Battle03:Final Battle in Museum

さて、最後に「究極の戦い」をご紹介しましょう。ツアーの最後に行った、この美術館。まず、ツアーの行程表にも載っていませんでした。名前も正確には思い出せません。ただ、広州と博物院は付いていたのは覚えています。というのも、その前に「広州博物館」というには行ってまして、日本語が喋れる学芸員の説明が、次のように始まったのです。

「みなさん、中国の博物館と博物院の違いをご存知ですか?博物“院”のほうは、文物の管理だけでなく、修復や鑑定も行う一段上の施設なのです。中国には北京の故宮博物院、上海博物院、台湾の故宮博物院があり、この広州にもやっと、博物院が1995年に完成しました。」

確かに、最近出来たカンジの近代的な博物院。全部を見ると1日かかるので、今日はそのハイライトだけをご紹介ということで、中の文物をお目にかかります。中で国宝級の屏風やら、巨大な孔雀石を彫った彫刻やらを見せてもらいます。毎日、「千円!千円!」と向き合ってきた私達は、その静かでアカデミックな雰囲気に酔いしれていました。

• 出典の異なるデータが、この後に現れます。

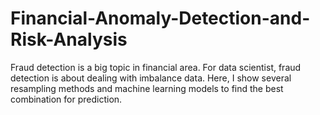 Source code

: # Financial-Anomaly-Detection-and-Risk-Analysis

Fraud detection is a big topic in financial area. For data scientist, fraud detection is about dealing with imbalance data. Here, I show several resampling methods and machine learning models to find the best combination for prediction.
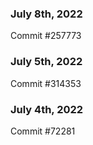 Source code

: ### July 8th, 2022

Commit #257773

### July 5th, 2022

Commit #314353


### July 4th, 2022

Commit #72281
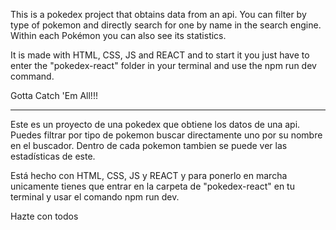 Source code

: This is a pokedex project that obtains data from an api. You can filter by type of pokemon and directly search for one by name in the search engine. Within each Pokémon you can also see its statistics.

It is made with HTML, CSS, JS and REACT and to start it you just have to enter the "pokedex-react" folder in your terminal and use the npm run dev command.

Gotta Catch 'Em All!!!

------------------------

Este es un proyecto de una pokedex que obtiene los datos de una api. Puedes filtrar por tipo de pokemon buscar directamente uno por su nombre en el buscador. Dentro de cada pokemon tambien se puede ver las estadísticas de este. 

Está hecho con HTML, CSS, JS y REACT y para ponerlo en marcha unicamente tienes que entrar en la carpeta de "pokedex-react" en tu terminal y usar el comando npm run dev. 


Hazte con todos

「先ほども申しました通り、ここは最近出来た博物院で、その文物は富豪の方々や、現代の名工の方々からの文物の寄付に支えられております。中国では100年以上を、骨董品。それ以内を近代品と呼びます。こちらの棚ですが、どれが骨董品かわかりますか? そう、こちらが骨董品、こちらが名工による近代品です」

なるほど、そう言われれば格調高い。「千円!千円!」はおろか、土産物屋の物とも格が違う。いろんな逸話を聞いた後、こういう話が出ました。(会話の合いの手はNAZOではなく、ツアーの他人です)

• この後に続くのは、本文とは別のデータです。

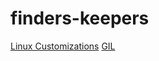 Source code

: # finders-keepers
[Linux Customizations](customizations/linux_terminal_customizations.md)
[GIL](internals/python-gil..md)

「さて最近、広州で遺跡が発見されました。しかし、これを発掘する予算が国から無く、我々博物院が資金を調達しなくてはなりません。思案していると富豪や名工の方々が、『私達が寄付したものが資金の一部になるのなら!』と文物を売却することを許可してくれたのです。博物院が文物を出すなど、滅多に無いことです。しかし、まとまった現金を手に入れる方法はこれしかなく、ここに並ぶ棚の全ては、来週から一週間、1棚単位で全世界に応募売却されます。」
「へーーー」
「値段のほうはといいますと、みなさま驚かれるかもしれませんが、
1棚11点。黒檀の陳列棚も入れて“150万円”です。」
「えーーー!」
「もちろん、本当は800万円はするのですが、高いと売れないため、とにかく現金化しようと、10年前の値段にしています。もちろん、こんなに安いとニセモノではないか?と思われるかもしれませんが、1点1点に我が博物院が発行する鑑定書がついてございます。」
「あ、あの。この場で買うことは出来るのですか?」
「え、ええ。お望みでしたら。既に、いくらか予約は入っておりますし。その場合、送料の船賃も合わせまして150万円です。もちろん先に数万円支払って頂き、お届けして、物を確認して頂いてから、残金を振り込んで頂く仕組みになっております。」

いま思えば、アメリカとかの景気のいい国の美術館に売れば、ちゃんと800万で買ってくれるやん!とか、投機目的で住まぬ高級マンションを買うような広州市民をして、こんなチャンスで、なぜにまだ売れ残っている?とか思うのですが、その時はもう!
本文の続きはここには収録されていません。